Жест был красив, но, на взгляд Доусона, неосмотрителен.

– Лорд Иссандриан забывает, что это не первая кровь, пролитая из-за вашей вражды с родом Каллиамов. Если вам угодно пожертвовать собой в назидание другим, я рассмотрю ваше предложение, однако не думайте, что я позволю кому-либо отсидеться за вашими юбками.

– Ваше величество, – только и пробормотал Иссандриан.

Повисло молчание. Доусон закрыл глаза.
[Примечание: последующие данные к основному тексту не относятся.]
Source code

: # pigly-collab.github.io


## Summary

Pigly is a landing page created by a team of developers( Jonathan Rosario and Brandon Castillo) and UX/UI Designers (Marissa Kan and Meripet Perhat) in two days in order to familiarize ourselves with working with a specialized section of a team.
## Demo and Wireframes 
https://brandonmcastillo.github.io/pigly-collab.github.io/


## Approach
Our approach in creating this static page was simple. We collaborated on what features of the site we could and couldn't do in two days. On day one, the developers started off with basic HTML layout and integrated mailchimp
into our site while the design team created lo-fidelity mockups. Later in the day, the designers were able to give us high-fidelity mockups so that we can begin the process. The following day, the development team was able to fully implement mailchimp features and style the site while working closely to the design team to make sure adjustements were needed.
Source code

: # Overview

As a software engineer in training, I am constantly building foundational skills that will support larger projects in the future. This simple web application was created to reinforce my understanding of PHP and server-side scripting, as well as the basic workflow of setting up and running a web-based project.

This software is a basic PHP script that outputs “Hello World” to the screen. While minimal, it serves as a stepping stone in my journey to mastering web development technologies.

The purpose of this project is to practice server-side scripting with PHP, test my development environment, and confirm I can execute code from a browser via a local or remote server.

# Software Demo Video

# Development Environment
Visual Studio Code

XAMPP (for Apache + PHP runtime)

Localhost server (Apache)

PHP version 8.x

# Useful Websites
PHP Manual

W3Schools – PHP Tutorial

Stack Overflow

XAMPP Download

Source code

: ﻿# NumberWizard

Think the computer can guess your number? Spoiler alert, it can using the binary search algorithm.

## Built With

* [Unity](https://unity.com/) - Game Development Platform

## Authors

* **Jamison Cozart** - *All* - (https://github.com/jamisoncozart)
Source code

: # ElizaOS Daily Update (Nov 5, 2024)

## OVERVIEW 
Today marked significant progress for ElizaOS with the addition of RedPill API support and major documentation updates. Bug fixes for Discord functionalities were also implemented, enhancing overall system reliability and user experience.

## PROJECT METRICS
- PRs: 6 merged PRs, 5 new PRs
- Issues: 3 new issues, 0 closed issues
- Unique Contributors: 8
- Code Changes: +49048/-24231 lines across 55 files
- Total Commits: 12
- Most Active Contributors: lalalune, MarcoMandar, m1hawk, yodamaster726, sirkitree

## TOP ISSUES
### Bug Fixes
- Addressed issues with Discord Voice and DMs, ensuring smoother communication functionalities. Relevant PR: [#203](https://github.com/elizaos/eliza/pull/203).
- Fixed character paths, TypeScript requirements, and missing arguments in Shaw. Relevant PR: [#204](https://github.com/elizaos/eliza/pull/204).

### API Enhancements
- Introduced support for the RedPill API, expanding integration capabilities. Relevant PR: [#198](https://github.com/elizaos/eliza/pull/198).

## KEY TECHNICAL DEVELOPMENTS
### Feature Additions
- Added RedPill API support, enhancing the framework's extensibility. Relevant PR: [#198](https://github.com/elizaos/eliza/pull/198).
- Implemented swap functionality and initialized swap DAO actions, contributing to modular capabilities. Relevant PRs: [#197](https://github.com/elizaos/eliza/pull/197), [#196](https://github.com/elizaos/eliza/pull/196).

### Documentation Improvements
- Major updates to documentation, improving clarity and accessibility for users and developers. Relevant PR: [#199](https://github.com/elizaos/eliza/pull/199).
Болели колени, придавленные к полу весом всего тела, однако он не шевелился: любое движение сочтут за страх перед приговором.

– Доусон Каллиам, барон Остерлингских Урочищ, – объявил наконец Симеон. – Я удваиваю налог с ваших владений на следующие пять лет. Вам запрещено появляться в Кемниполе и при дворе в ближайшие полгода, вы не вправе созывать войско или прибегать к наемной вооруженной силе без гласного дозволения короля.

Доусон промолчал и лишь ниже склонил голову. Сердце забилось сильнее, однако он не хотел выказывать волнения.

– Куртин Иссандриан, барон Корса, – продолжал Симеон. – Я возвращаю во владение короны все принадлежавшие вам земли южнее реки Андрианн, а также освобождаю вас от должности смотрителя Эстинпорта и протектора восточных областей. Я удваиваю налог с ваших владений на следующие пять лет, вам запрещено появляться в Кемниполе и при дворе в ближайшие полгода, и вы не вправе созывать войско или прибегать к наемной вооруженной силе без гласного дозволения короля.

Доусон прикрыл глаза и едва удержался, чтобы не покачать головой; досада засела комом в груди, словно он проглотил булыжник. Он уже знал, что приговор Клинну будет таким же или даже мягче – король и вправду определил Клинну ту же ссылку, удвоил налоги и лишил мелких должностей. Фелдин Маас, где бы он ни прятался, избежал даже такого символического наказания.

Когда виновным позволили встать, Доусон взглянул на старинного друга. Своего короля. Лицо Симеона пылало, дыхание сбилось, брови сошлись у переносицы. Принц Астер сидел с гордо вскинутой головой. Глаза Доусона и Симеона встретились, во взгляде короля сквозь видимый гнев что-то мелькнуло на миг – вот и весь ответ. Гвардейцы расступились, Симеон с Астером вышли, и галереи разразились громовым ревом. Доусон взглянул на Иссандриана и Клинна, обернувшихся друг к другу. Клинн ошеломлен, Иссандриан разочарован – не иначе как по той же причине, что и сам Доусон.

– Лорд Каллиам! Сэр!

Рядом стоял капитан королевской гвардии – высокий, широкоплечий, с приплюснутым носом и виноватыми водянистыми глазками. Доусон кивнул.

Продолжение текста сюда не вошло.